- _Task goal_: The entries below contain a line with "Environment variables to" and a line with "## Contribute". Quote exactly those two lines and all lines between them.

[Source material Boundary: Start]

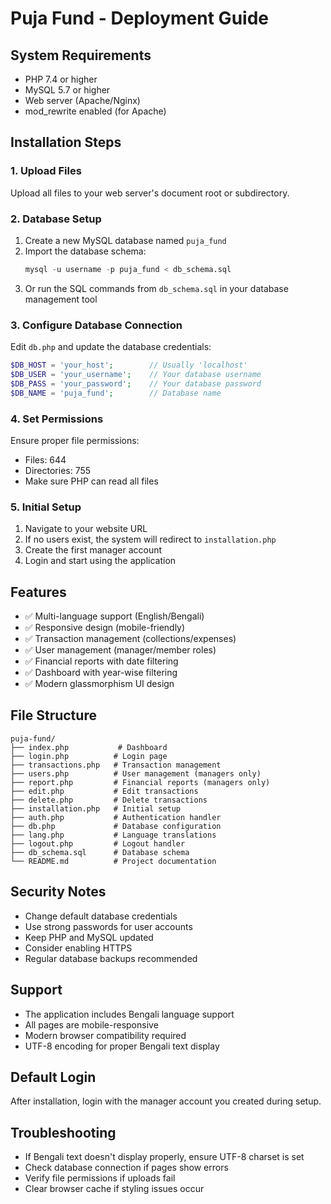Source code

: # Puja Fund - Deployment Guide

## System Requirements
- PHP 7.4 or higher
- MySQL 5.7 or higher
- Web server (Apache/Nginx)
- mod_rewrite enabled (for Apache)

## Installation Steps

### 1. Upload Files
Upload all files to your web server's document root or subdirectory.

### 2. Database Setup
1. Create a new MySQL database named `puja_fund`
2. Import the database schema:
   ```sql
   mysql -u username -p puja_fund < db_schema.sql
   ```
3. Or run the SQL commands from `db_schema.sql` in your database management tool

### 3. Configure Database Connection
Edit `db.php` and update the database credentials:
```php
$DB_HOST = 'your_host';        // Usually 'localhost'
$DB_USER = 'your_username';    // Your database username
$DB_PASS = 'your_password';    // Your database password
$DB_NAME = 'puja_fund';        // Database name
```

### 4. Set Permissions
Ensure proper file permissions:
- Files: 644
- Directories: 755
- Make sure PHP can read all files

### 5. Initial Setup
1. Navigate to your website URL
2. If no users exist, the system will redirect to `installation.php`
3. Create the first manager account
4. Login and start using the application

## Features
- ✅ Multi-language support (English/Bengali)
- ✅ Responsive design (mobile-friendly)
- ✅ Transaction management (collections/expenses)
- ✅ User management (manager/member roles)
- ✅ Financial reports with date filtering
- ✅ Dashboard with year-wise filtering
- ✅ Modern glassmorphism UI design

## File Structure
```
puja-fund/
├── index.php           # Dashboard
├── login.php          # Login page
├── transactions.php   # Transaction management
├── users.php          # User management (managers only)
├── report.php         # Financial reports (managers only)
├── edit.php           # Edit transactions
├── delete.php         # Delete transactions
├── installation.php   # Initial setup
├── auth.php           # Authentication handler
├── db.php             # Database configuration
├── lang.php           # Language translations
├── logout.php         # Logout handler
├── db_schema.sql      # Database schema
└── README.md          # Project documentation
```

## Security Notes
- Change default database credentials
- Use strong passwords for user accounts
- Keep PHP and MySQL updated
- Consider enabling HTTPS
- Regular database backups recommended

## Support
- The application includes Bengali language support
- All pages are mobile-responsive
- Modern browser compatibility required
- UTF-8 encoding for proper Bengali text display

## Default Login
After installation, login with the manager account you created during setup.

## Troubleshooting
- If Bengali text doesn't display properly, ensure UTF-8 charset is set
- Check database connection if pages show errors
- Verify file permissions if uploads fail
- Clear browser cache if styling issues occur
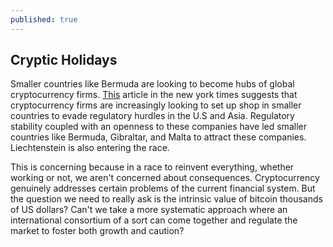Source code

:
 ```yaml
---
published: true
---
```

## Cryptic Holidays
Smaller countries like Bermuda are looking to become hubs of global cryptocurrency firms. [This](https://www.nytimes.com/2018/07/29/technology/cryptocurrency-bermuda-malta-gibraltar.html) article in the new york times suggests that cryptocurrency firms are increasingly looking to set up shop in smaller countries to evade regulatory hurdles in the U.S and Asia. Regulatory stability coupled with an openness to these companies have led smaller countries like Bermuda, Gibraltar, and Malta to attract these companies. Liechtenstein is also entering the race.

This is concerning because in a race to reinvent everything, whether working or not, we aren't concerned about consequences.  Cryptocurrency genuinely addresses certain problems of the current financial system. But the question we need to really ask is the intrinsic value of bitcoin thousands of US dollars? Can't we take a more systematic approach where an international consortium of a sort can come together and regulate the market to foster both growth and caution?
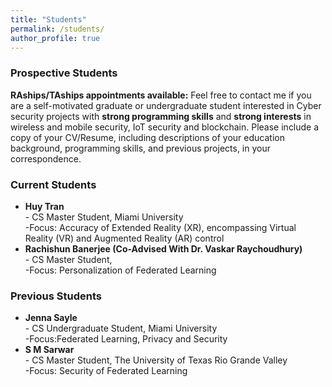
 ```yaml
---
title: "Students"
permalink: /students/
author_profile: true
---
```




### <i class="fa fa-fw fa-user-plus" aria-hidden="true"></i> Prospective Students

**RAships/TAships appointments available:** Feel free to contact me if you are a self-motivated graduate or undergraduate student interested in Cyber security projects with **strong programming skills** and **strong interests** in wireless and mobile security, IoT security and blockchain. Please include a copy of your CV/Resume, including descriptions of your education background, programming skills, and previous projects, in your correspondence. 

### <i class="fa fa-fw fa-users" aria-hidden="true"></i> Current Students
* **Huy Tran** <br> - CS Master Student, Miami University
               <br> -Focus: Accuracy of Extended Reality (XR), encompassing Virtual Reality (VR) and Augmented Reality (AR) control
* **Rachishun Banerjee (Co-Advised With Dr. Vaskar Raychoudhury)** <br> - CS Master Student, 
               <br> -Focus: Personalization of Federated Learning

### <i class="fa fa-fw fa-users" aria-hidden="true"></i> Previous Students
* **Jenna Sayle** <br> - CS Undergraduate Student, Miami University
                  <br> -Focus:Federated Learning, Privacy and Security
* **S M Sarwar** <br> - CS Master Student, The University of Texas Rio Grande Valley
                  <br> -Focus: Security of Federated Learning





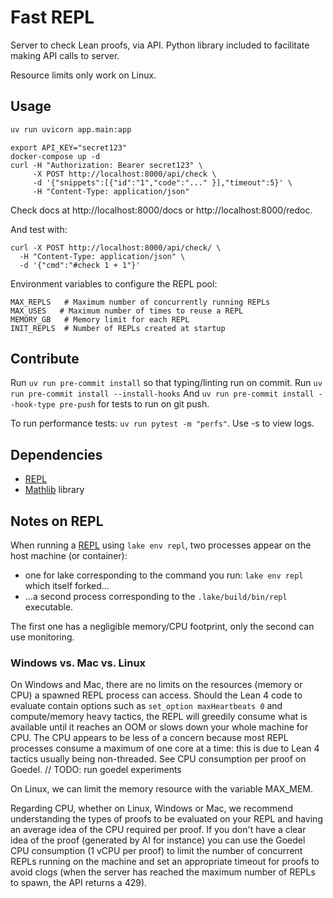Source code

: # Fast REPL

Server to check Lean proofs, via API.
Python library included to facilitate making API calls to server.

Resource limits only work on Linux.

## Usage

```python
uv run uvicorn app.main:app
```

```
export API_KEY="secret123"
docker-compose up -d
curl -H "Authorization: Bearer secret123" \
     -X POST http://localhost:8000/api/check \
     -d '{"snippets":[{"id":"1","code":"..." }],"timeout":5}' \
     -H "Content-Type: application/json"
```

Check docs at http://localhost:8000/docs or http://localhost:8000/redoc.

And test with:
```
curl -X POST http://localhost:8000/api/check/ \
  -H "Content-Type: application/json" \
  -d '{"cmd":"#check 1 + 1"}'
```

Environment variables to configure the REPL pool:

```
MAX_REPLS   # Maximum number of concurrently running REPLs
MAX_USES   # Maximum number of times to reuse a REPL
MEMORY_GB   # Memory limit for each REPL
INIT_REPLS  # Number of REPLs created at startup
```

## Contribute

Run `uv run pre-commit install` so that typing/linting run on commit.
Run `uv run pre-commit install --install-hooks`
And `uv run pre-commit install --hook-type pre-push` for tests to run on git push.

To run performance tests: `uv run pytest -m "perfs"`. Use -s to view logs.

## Dependencies

- [REPL](https://github.com/leanprover-community/repl)
- [Mathlib](https://github.com/leanprover-community/mathlib4) library

## Notes on REPL

When running a [REPL](https://github.com/leanprover-community/repl) using `lake env repl`,
two processes appear on the host machine (or container):
- one for lake corresponding to the command you run: `lake env repl` which itself forked...
- ...a second process corresponding to the `.lake/build/bin/repl` executable.

The first one has a negligible memory/CPU footprint, only the second can use monitoring. 

### Windows vs. Mac vs. Linux

On Windows and Mac, there are no limits on the resources (memory or CPU) a spawned REPL
process can access. Should the Lean 4 code to evaluate contain options such as 
`set_option maxHeartbeats 0` and compute/memory heavy tactics, the REPL will greedily
consume what is available until it reaches an OOM or slows down your whole machine for CPU. 
The CPU appears to be less of a concern because most REPL processes consume a maximum of
one core at a time: this is due to Lean 4 tactics usually being non-threaded. 
See CPU consumption per proof on Goedel. // TODO: run goedel experiments

On Linux, we can limit the memory resource with the variable MAX_MEM.

Regarding CPU, whether on Linux, Windows or Mac, we recommend understanding the types of proofs
to be evaluated on your REPL and having an average idea of the CPU required per proof. 
If you don't have a clear idea of the proof (generated by AI for instance) you can
use the Goedel CPU consumption (1 vCPU per proof) to limit the number of concurrent REPLs
running on the machine and set an appropriate timeout for proofs to avoid clogs (when the server
has reached the maximum number of REPLs to spawn, the API returns a 429). 
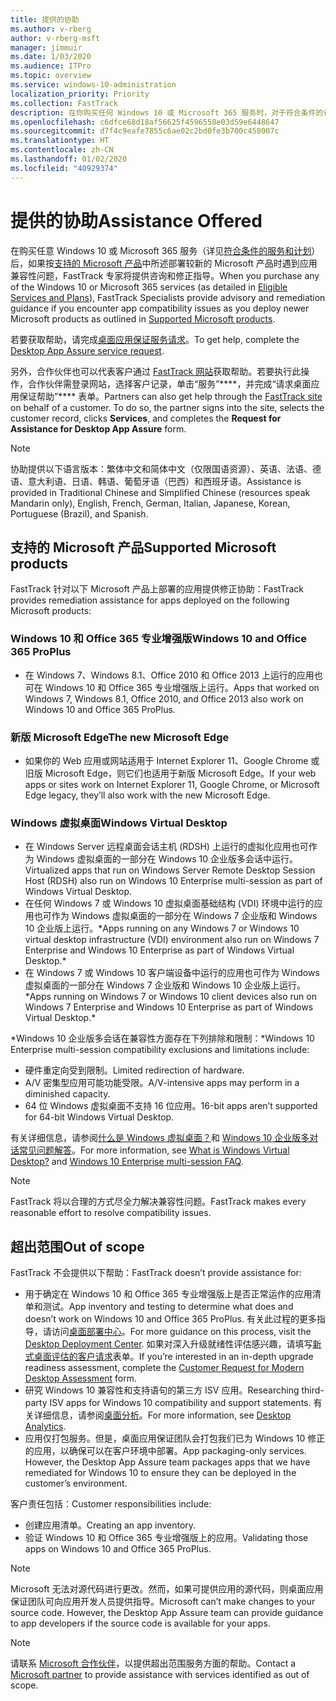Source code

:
 ```yaml
---
title: 提供的协助
ms.author: v-rberg
author: v-rberg-msft
manager: jimmuir
ms.date: 1/03/2020
ms.audience: ITPro
ms.topic: overview
ms.service: windows-10-administration
localization_priority: Priority
ms.collection: FastTrack
description: 在你购买任何 Windows 10 或 Microsoft 365 服务时，对于符合条件的订阅，FastTrack 专家将免费提供咨询和修正指南来支持客户部署到 Windows 10 和 Office 365 专业增强版并保持最新状态。
ms.openlocfilehash: c6dfce68d18af56625f4596558e03d59e6448647
ms.sourcegitcommit: d7f4c9eafe7855c6ae02c2bd0fe3b700c458007c
ms.translationtype: HT
ms.contentlocale: zh-CN
ms.lasthandoff: 01/02/2020
ms.locfileid: "40929374"
---
```

# <a name="assistance-offered"></a><span data-ttu-id="e7ae3-103">提供的协助</span><span class="sxs-lookup"><span data-stu-id="e7ae3-103">Assistance Offered</span></span>  

<span data-ttu-id="e7ae3-104">在购买任意 Windows 10 或 Microsoft 365 服务（详见[符合条件的服务和计划](M365-eligible-services-and-plans.md)）后，如果按[支持的 Microsoft 产品](#supported-microsoft-products)中所述部署较新的 Microsoft 产品时遇到应用兼容性问题，FastTrack 专家将提供咨询和修正指导。</span><span class="sxs-lookup"><span data-stu-id="e7ae3-104">When you purchase any of the Windows 10 or Microsoft 365 services (as detailed in [Eligible Services and Plans](M365-eligible-services-and-plans.md)), FastTrack Specialists provide advisory and remediation guidance if you encounter app compatibility issues as you deploy newer Microsoft products as outlined in [Supported Microsoft products](#supported-microsoft-products).</span></span>

<span data-ttu-id="e7ae3-105">若要获取帮助，请完成[桌面应用保证服务请求](https://go.microsoft.com/fwlink/?linkid=2022721)。</span><span class="sxs-lookup"><span data-stu-id="e7ae3-105">To get help, complete the [Desktop App Assure service request](https://go.microsoft.com/fwlink/?linkid=2022721).</span></span>

<span data-ttu-id="e7ae3-p101">另外，合作伙伴也可以代表客户通过 [FastTrack 网站](https://go.microsoft.com/fwlink/?linkid=780698)获取帮助。若要执行此操作，合作伙伴需登录网站，选择客户记录，单击“服务”\*\*\*\*，并完成“请求桌面应用保证帮助”\*\*\*\* 表单。</span><span class="sxs-lookup"><span data-stu-id="e7ae3-p101">Partners can also get help through the [FastTrack site](https://go.microsoft.com/fwlink/?linkid=780698) on behalf of a customer. To do so, the partner signs into the site, selects the customer record, clicks **Services**, and completes the **Request for Assistance for Desktop App Assure** form.</span></span>

> [!NOTE]
> <span data-ttu-id="e7ae3-108">协助提供以下语言版本：繁体中文和简体中文（仅限国语资源）、英语、法语、德语、意大利语、日语、韩语、葡萄牙语（巴西）和西班牙语。</span><span class="sxs-lookup"><span data-stu-id="e7ae3-108">Assistance is provided in Traditional Chinese and Simplified Chinese (resources speak Mandarin only), English, French, German, Italian, Japanese, Korean, Portuguese (Brazil), and Spanish.</span></span> 

## <a name="supported-microsoft-products"></a><span data-ttu-id="e7ae3-109">支持的 Microsoft 产品</span><span class="sxs-lookup"><span data-stu-id="e7ae3-109">Supported Microsoft products</span></span>

<span data-ttu-id="e7ae3-110">FastTrack 针对以下 Microsoft 产品上部署的应用提供修正协助：</span><span class="sxs-lookup"><span data-stu-id="e7ae3-110">FastTrack provides remediation assistance for apps deployed on the following Microsoft products:</span></span>

### <a name="windows-10-and-office-365-proplus"></a><span data-ttu-id="e7ae3-111">Windows 10 和 Office 365 专业增强版</span><span class="sxs-lookup"><span data-stu-id="e7ae3-111">Windows 10 and Office 365 ProPlus</span></span>

- <span data-ttu-id="e7ae3-112">在 Windows 7、Windows 8.1、Office 2010 和 Office 2013 上运行的应用也可在 Windows 10 和 Office 365 专业增强版上运行。</span><span class="sxs-lookup"><span data-stu-id="e7ae3-112">Apps that worked on Windows 7, Windows 8.1, Office 2010, and Office 2013 also work on Windows 10 and Office 365 ProPlus.</span></span>

### <a name="the-new-microsoft-edge"></a><span data-ttu-id="e7ae3-113">新版 Microsoft Edge</span><span class="sxs-lookup"><span data-stu-id="e7ae3-113">The new Microsoft Edge</span></span>

- <span data-ttu-id="e7ae3-114">如果你的 Web 应用或网站适用于 Internet Explorer 11、Google Chrome 或旧版 Microsoft Edge，则它们也适用于新版 Microsoft Edge。</span><span class="sxs-lookup"><span data-stu-id="e7ae3-114">If your web apps or sites work on Internet Explorer 11, Google Chrome, or Microsoft Edge legacy, they’ll also work with the new Microsoft Edge.</span></span>

### <a name="windows-virtual-desktop"></a><span data-ttu-id="e7ae3-115">Windows 虚拟桌面</span><span class="sxs-lookup"><span data-stu-id="e7ae3-115">Windows Virtual Desktop</span></span>

- <span data-ttu-id="e7ae3-116">在 Windows Server 远程桌面会话主机 (RDSH) 上运行的虚拟化应用也可作为 Windows 虚拟桌面的一部分在 Windows 10 企业版多会话中运行。</span><span class="sxs-lookup"><span data-stu-id="e7ae3-116">Virtualized apps that run on Windows Server Remote Desktop Session Host (RDSH) also run on Windows 10 Enterprise multi-session as part of Windows Virtual Desktop.</span></span>
- <span data-ttu-id="e7ae3-117">在任何 Windows 7 或 Windows 10 虚拟桌面基础结构 (VDI) 环境中运行的应用也可作为 Windows 虚拟桌面的一部分在 Windows 7 企业版和 Windows 10 企业版上运行。\*</span><span class="sxs-lookup"><span data-stu-id="e7ae3-117">Apps running on any Windows 7 or Windows 10 virtual desktop infrastructure (VDI) environment also run on Windows 7 Enterprise and Windows 10 Enterprise as part of Windows Virtual Desktop.\*</span></span>
- <span data-ttu-id="e7ae3-118">在 Windows 7 或 Windows 10 客户端设备中运行的应用也可作为 Windows 虚拟桌面的一部分在 Windows 7 企业版和 Windows 10 企业版上运行。\*</span><span class="sxs-lookup"><span data-stu-id="e7ae3-118">Apps running on Windows 7 or Windows 10 client devices also run on Windows 7 Enterprise and Windows 10 Enterprise as part of Windows Virtual Desktop.\*</span></span>

<span data-ttu-id="e7ae3-119">\*Windows 10 企业版多会话在兼容性方面存在下列排除和限制：</span><span class="sxs-lookup"><span data-stu-id="e7ae3-119">\*Windows 10 Enterprise multi-session compatibility exclusions and limitations include:</span></span>
- <span data-ttu-id="e7ae3-120">硬件重定向受到限制。</span><span class="sxs-lookup"><span data-stu-id="e7ae3-120">Limited redirection of hardware.</span></span>
- <span data-ttu-id="e7ae3-121">A/V 密集型应用可能功能受限。</span><span class="sxs-lookup"><span data-stu-id="e7ae3-121">A/V-intensive apps may perform in a diminished capacity.</span></span>
- <span data-ttu-id="e7ae3-122">64 位 Windows 虚拟桌面不支持 16 位应用。</span><span class="sxs-lookup"><span data-stu-id="e7ae3-122">16-bit apps aren’t supported for 64-bit Windows Virtual Desktop.</span></span>

<span data-ttu-id="e7ae3-123">有关详细信息，请参阅[什么是 Windows 虚拟桌面？](https://docs.microsoft.com/azure/virtual-desktop/overview)和 [Windows 10 企业版多对话常见问题解答](https://docs.microsoft.com/azure/virtual-desktop/windows-10-multisession-faq)。</span><span class="sxs-lookup"><span data-stu-id="e7ae3-123">For more information, see [What is Windows Virtual Desktop?](https://docs.microsoft.com/azure/virtual-desktop/overview) and [Windows 10 Enterprise multi-session FAQ](https://docs.microsoft.com/azure/virtual-desktop/windows-10-multisession-faq).</span></span>

> [!NOTE]
> <span data-ttu-id="e7ae3-124">FastTrack 将以合理的方式尽全力解决兼容性问题。</span><span class="sxs-lookup"><span data-stu-id="e7ae3-124">FastTrack makes every reasonable effort to resolve compatibility issues.</span></span> 

## <a name="out-of-scope"></a><span data-ttu-id="e7ae3-125">超出范围</span><span class="sxs-lookup"><span data-stu-id="e7ae3-125">Out of scope</span></span>

<span data-ttu-id="e7ae3-126">FastTrack 不会提供以下帮助：</span><span class="sxs-lookup"><span data-stu-id="e7ae3-126">FastTrack doesn’t provide assistance for:</span></span>
- <span data-ttu-id="e7ae3-127">用于确定在 Windows 10 和 Office 365 专业增强版上是否正常运作的应用清单和测试。</span><span class="sxs-lookup"><span data-stu-id="e7ae3-127">App inventory and testing to determine what does and doesn’t work on Windows 10 and Office 365 ProPlus.</span></span> <span data-ttu-id="e7ae3-128">有关此过程的更多指导，请访问[桌面部署中心](https://go.microsoft.com/fwlink/?linkid=2080140)。</span><span class="sxs-lookup"><span data-stu-id="e7ae3-128">For more guidance on this process, visit the [Desktop Deployment Center](https://go.microsoft.com/fwlink/?linkid=2080140).</span></span> <span data-ttu-id="e7ae3-129">如果对深入升级就绪性评估感兴趣，请填写[新式桌面评估的客户请求](https://go.microsoft.com/fwlink/?linkid=2053818)表单。</span><span class="sxs-lookup"><span data-stu-id="e7ae3-129">If you’re interested in an in-depth upgrade readiness assessment, complete the [Customer Request for Modern Desktop Assessment](https://go.microsoft.com/fwlink/?linkid=2053818) form.</span></span>
- <span data-ttu-id="e7ae3-130">研究 Windows 10 兼容性和支持语句的第三方 ISV 应用。</span><span class="sxs-lookup"><span data-stu-id="e7ae3-130">Researching third-party ISV apps for Windows 10 compatibility and support statements.</span></span> <span data-ttu-id="e7ae3-131">有关详细信息，请参阅[桌面分析](https://docs.microsoft.com/sccm/desktop-analytics/overview)。</span><span class="sxs-lookup"><span data-stu-id="e7ae3-131">For more information, see [Desktop Analytics](https://docs.microsoft.com/sccm/desktop-analytics/overview).</span></span>
- <span data-ttu-id="e7ae3-p104">应用仅打包服务。但是，桌面应用保证团队会打包我们已为 Windows 10 修正的应用，以确保可以在客户环境中部署。</span><span class="sxs-lookup"><span data-stu-id="e7ae3-p104">App packaging-only services. However, the Desktop App Assure team packages apps that we have remediated for Windows 10 to ensure they can be deployed in the customer’s environment.</span></span>

<span data-ttu-id="e7ae3-134">客户责任包括：</span><span class="sxs-lookup"><span data-stu-id="e7ae3-134">Customer responsibilities include:</span></span>
- <span data-ttu-id="e7ae3-135">创建应用清单。</span><span class="sxs-lookup"><span data-stu-id="e7ae3-135">Creating an app inventory.</span></span>
- <span data-ttu-id="e7ae3-136">验证 Windows 10 和 Office 365 专业增强版上的应用。</span><span class="sxs-lookup"><span data-stu-id="e7ae3-136">Validating those apps on Windows 10 and Office 365 ProPlus.</span></span>

> [!NOTE]
> <span data-ttu-id="e7ae3-p105">Microsoft 无法对源代码进行更改。然而，如果可提供应用的源代码，则桌面应用保证团队可向应用开发人员提供指导。</span><span class="sxs-lookup"><span data-stu-id="e7ae3-p105">Microsoft can’t make changes to your source code. However, the Desktop App Assure team can provide guidance to app developers if the source code is available for your apps.</span></span>

> [!NOTE]
> <span data-ttu-id="e7ae3-139">请联系 [Microsoft 合作伙伴](https://go.microsoft.com/fwlink/?linkid=2080150)，以提供超出范围服务方面的帮助。</span><span class="sxs-lookup"><span data-stu-id="e7ae3-139">Contact a [Microsoft partner](https://go.microsoft.com/fwlink/?linkid=2080150) to provide assistance with services identified as out of scope.</span></span>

[Source material Boundary: End]

- _Response area_:
Environment variables to configure the REPL pool:

```
MAX_REPLS   # Maximum number of concurrently running REPLs
MAX_USES   # Maximum number of times to reuse a REPL
MEMORY_GB   # Memory limit for each REPL
INIT_REPLS  # Number of REPLs created at startup
```

## Contribute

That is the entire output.